[Saved entries]
####################

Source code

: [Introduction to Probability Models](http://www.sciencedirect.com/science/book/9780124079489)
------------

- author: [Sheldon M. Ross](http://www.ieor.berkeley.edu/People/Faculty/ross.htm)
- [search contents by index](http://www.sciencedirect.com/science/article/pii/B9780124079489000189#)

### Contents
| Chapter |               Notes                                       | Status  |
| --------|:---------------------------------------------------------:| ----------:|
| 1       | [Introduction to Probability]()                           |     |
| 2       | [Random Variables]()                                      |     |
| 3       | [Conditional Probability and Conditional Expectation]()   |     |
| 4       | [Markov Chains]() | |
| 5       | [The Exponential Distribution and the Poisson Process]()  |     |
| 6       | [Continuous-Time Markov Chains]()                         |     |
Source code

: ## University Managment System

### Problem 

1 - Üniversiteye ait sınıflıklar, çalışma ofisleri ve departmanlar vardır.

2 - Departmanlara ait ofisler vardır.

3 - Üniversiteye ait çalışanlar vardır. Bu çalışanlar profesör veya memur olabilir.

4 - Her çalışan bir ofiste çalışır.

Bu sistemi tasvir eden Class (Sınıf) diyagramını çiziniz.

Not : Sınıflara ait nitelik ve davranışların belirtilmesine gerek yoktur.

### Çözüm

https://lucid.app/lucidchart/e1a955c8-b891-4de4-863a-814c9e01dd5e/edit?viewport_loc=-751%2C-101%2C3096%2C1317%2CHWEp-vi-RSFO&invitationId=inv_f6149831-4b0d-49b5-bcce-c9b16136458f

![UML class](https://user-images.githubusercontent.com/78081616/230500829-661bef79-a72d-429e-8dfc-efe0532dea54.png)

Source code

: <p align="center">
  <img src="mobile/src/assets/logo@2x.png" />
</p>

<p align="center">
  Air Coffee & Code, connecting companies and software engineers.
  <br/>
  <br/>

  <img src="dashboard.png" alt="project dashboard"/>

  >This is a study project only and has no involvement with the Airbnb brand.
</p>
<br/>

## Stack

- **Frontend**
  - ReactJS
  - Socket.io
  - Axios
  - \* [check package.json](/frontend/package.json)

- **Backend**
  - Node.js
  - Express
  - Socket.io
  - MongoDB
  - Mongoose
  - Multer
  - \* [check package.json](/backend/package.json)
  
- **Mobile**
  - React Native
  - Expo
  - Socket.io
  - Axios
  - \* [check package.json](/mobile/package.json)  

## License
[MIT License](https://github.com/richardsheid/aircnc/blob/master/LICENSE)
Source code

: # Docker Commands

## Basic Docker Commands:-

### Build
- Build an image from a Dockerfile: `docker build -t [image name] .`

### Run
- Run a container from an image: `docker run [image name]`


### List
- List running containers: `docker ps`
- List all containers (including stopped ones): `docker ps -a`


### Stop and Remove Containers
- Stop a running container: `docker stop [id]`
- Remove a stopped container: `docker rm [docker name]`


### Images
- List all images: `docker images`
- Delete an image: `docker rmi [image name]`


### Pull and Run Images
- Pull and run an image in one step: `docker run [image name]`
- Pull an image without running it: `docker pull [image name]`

####################

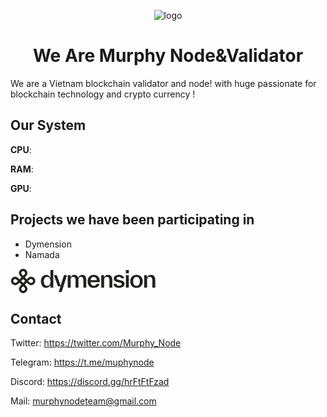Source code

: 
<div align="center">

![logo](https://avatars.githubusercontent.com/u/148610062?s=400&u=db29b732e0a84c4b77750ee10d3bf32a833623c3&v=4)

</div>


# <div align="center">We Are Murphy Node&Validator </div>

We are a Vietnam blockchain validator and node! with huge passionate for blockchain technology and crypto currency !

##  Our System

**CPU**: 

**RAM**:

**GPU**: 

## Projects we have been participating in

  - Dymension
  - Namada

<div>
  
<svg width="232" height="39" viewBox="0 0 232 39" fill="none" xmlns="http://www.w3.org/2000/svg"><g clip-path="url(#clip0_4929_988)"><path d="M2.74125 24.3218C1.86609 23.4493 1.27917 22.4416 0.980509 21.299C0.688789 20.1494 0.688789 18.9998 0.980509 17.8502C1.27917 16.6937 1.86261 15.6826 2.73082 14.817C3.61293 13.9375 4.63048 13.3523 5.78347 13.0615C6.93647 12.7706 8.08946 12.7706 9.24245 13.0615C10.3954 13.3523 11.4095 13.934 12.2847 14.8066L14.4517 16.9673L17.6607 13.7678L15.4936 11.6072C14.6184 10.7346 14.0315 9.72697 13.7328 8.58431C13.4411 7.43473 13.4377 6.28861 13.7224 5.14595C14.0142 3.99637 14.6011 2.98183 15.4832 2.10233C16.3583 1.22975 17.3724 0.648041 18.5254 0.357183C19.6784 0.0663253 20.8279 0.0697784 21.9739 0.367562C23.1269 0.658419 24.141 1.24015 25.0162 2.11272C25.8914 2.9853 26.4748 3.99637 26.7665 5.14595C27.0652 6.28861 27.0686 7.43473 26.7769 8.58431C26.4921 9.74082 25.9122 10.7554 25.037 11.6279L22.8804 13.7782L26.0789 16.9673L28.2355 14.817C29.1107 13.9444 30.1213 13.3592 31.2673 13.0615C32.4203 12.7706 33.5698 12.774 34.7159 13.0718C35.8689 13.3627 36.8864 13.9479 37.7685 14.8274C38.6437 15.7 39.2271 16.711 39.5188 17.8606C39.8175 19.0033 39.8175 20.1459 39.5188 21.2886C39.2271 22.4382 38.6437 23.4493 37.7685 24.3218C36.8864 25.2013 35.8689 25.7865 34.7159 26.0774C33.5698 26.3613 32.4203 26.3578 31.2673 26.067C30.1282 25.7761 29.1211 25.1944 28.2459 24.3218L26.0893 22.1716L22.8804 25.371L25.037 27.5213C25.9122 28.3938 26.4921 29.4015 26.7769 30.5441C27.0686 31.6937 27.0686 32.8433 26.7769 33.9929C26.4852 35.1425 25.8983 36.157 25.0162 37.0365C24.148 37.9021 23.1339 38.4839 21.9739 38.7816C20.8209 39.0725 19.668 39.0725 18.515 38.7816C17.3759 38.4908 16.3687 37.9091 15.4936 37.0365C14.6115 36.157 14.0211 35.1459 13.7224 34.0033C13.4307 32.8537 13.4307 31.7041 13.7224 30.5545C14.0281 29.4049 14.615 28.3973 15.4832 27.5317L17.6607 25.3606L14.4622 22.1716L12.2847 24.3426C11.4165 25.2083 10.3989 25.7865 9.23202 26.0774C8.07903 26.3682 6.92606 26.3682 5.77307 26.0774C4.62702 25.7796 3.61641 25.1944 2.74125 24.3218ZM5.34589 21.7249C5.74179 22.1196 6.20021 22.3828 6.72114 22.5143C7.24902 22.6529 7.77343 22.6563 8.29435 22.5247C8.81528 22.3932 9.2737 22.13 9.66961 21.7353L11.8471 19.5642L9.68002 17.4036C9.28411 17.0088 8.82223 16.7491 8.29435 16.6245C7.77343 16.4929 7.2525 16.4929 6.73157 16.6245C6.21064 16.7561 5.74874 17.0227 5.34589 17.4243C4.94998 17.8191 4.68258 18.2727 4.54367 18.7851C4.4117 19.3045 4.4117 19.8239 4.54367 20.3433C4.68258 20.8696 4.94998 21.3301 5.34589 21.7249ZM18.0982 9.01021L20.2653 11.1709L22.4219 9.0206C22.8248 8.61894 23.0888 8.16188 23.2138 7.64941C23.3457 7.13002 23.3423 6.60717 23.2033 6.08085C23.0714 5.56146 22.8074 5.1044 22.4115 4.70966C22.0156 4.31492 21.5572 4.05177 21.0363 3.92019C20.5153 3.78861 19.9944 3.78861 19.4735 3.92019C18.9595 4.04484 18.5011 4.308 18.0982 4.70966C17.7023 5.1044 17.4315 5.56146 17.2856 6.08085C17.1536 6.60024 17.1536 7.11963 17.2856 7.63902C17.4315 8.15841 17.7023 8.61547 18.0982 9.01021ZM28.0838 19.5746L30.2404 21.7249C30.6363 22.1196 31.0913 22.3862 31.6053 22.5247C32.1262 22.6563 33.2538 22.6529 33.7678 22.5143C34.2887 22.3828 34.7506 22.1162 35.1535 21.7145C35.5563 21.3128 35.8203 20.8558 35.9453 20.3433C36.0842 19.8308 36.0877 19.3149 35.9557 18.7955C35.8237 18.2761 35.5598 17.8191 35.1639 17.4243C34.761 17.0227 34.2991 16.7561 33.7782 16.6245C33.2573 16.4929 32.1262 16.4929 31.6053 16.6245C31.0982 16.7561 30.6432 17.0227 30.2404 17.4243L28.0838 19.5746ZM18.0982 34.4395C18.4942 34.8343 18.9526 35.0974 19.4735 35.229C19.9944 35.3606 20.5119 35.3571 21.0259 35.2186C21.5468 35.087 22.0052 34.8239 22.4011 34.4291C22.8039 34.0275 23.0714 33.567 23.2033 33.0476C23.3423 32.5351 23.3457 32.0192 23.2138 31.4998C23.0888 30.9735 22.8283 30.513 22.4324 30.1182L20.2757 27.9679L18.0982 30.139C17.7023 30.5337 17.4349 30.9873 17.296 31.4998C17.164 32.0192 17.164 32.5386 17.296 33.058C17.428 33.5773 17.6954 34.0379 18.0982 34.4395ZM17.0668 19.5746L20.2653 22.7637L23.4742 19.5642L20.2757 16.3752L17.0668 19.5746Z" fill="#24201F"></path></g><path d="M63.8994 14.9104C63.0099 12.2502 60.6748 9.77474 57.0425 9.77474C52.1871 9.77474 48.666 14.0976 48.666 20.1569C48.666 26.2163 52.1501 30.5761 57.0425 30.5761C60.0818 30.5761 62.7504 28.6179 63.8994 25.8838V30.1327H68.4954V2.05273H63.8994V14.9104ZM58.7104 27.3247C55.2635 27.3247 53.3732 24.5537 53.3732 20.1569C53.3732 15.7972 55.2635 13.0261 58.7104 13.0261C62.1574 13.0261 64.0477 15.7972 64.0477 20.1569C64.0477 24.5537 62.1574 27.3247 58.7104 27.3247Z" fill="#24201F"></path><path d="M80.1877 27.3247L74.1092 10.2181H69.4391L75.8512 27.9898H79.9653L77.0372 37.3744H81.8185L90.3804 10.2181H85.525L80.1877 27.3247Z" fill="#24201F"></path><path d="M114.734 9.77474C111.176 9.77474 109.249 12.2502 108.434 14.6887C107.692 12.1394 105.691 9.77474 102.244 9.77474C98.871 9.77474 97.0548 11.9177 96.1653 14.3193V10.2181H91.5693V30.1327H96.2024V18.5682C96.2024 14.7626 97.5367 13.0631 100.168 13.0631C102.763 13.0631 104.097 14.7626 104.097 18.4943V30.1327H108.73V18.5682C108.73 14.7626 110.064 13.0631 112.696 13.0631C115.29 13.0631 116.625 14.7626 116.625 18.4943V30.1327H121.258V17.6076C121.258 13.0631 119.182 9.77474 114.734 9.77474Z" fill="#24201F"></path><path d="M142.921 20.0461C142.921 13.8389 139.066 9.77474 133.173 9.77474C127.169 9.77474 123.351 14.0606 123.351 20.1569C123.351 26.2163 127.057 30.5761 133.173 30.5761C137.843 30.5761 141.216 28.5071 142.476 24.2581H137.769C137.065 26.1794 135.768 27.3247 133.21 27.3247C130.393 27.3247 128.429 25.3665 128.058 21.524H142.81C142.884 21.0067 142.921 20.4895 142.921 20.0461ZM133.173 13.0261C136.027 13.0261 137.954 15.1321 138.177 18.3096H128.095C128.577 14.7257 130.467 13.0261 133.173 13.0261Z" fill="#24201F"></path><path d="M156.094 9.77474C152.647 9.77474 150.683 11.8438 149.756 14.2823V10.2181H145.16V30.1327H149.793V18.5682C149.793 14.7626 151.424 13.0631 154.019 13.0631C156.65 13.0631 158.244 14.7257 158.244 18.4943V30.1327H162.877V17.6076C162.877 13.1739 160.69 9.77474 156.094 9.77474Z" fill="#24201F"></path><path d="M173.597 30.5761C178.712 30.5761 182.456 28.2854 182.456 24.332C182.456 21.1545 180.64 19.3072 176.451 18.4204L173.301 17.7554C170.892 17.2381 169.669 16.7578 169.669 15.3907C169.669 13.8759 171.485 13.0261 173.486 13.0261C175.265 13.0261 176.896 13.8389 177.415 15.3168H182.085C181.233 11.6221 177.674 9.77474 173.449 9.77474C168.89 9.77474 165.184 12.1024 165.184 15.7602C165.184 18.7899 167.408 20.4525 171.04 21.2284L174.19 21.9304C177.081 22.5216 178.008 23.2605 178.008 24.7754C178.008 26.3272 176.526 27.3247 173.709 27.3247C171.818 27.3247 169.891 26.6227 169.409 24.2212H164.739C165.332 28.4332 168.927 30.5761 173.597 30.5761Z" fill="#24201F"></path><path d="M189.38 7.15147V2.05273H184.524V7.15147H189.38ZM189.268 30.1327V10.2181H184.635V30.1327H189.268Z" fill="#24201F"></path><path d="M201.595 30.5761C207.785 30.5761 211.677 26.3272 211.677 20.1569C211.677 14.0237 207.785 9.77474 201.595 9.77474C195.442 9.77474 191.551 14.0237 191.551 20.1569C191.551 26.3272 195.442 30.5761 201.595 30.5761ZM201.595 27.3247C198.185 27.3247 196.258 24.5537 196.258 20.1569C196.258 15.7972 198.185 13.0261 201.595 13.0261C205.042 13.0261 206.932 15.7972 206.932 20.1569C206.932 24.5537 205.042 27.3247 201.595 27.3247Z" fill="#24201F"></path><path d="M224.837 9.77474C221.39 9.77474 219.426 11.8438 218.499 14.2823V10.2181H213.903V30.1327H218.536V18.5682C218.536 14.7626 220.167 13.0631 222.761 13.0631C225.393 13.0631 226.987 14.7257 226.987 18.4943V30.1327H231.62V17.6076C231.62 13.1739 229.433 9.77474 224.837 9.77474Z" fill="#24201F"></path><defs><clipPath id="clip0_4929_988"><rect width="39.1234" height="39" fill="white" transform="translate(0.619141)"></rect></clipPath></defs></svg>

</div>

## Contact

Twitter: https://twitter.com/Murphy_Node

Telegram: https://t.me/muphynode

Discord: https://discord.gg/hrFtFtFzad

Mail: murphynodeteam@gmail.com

####################

#### EXERCISE:
Return a word-for-word copy of the lines above from the one holding "[Continuous-Time Markov Chains]()" through the one holding "4 - Her çalışan bir ofiste çalışır.", with both of them included and nothing besides.

#### SOLUTION TO THE EXERCISE:
| 6       | [Continuous-Time Markov Chains]()                         |     |
Source code

: ## University Managment System

### Problem 

1 - Üniversiteye ait sınıflıklar, çalışma ofisleri ve departmanlar vardır.

2 - Departmanlara ait ofisler vardır.

3 - Üniversiteye ait çalışanlar vardır. Bu çalışanlar profesör veya memur olabilir.

4 - Her çalışan bir ofiste çalışır.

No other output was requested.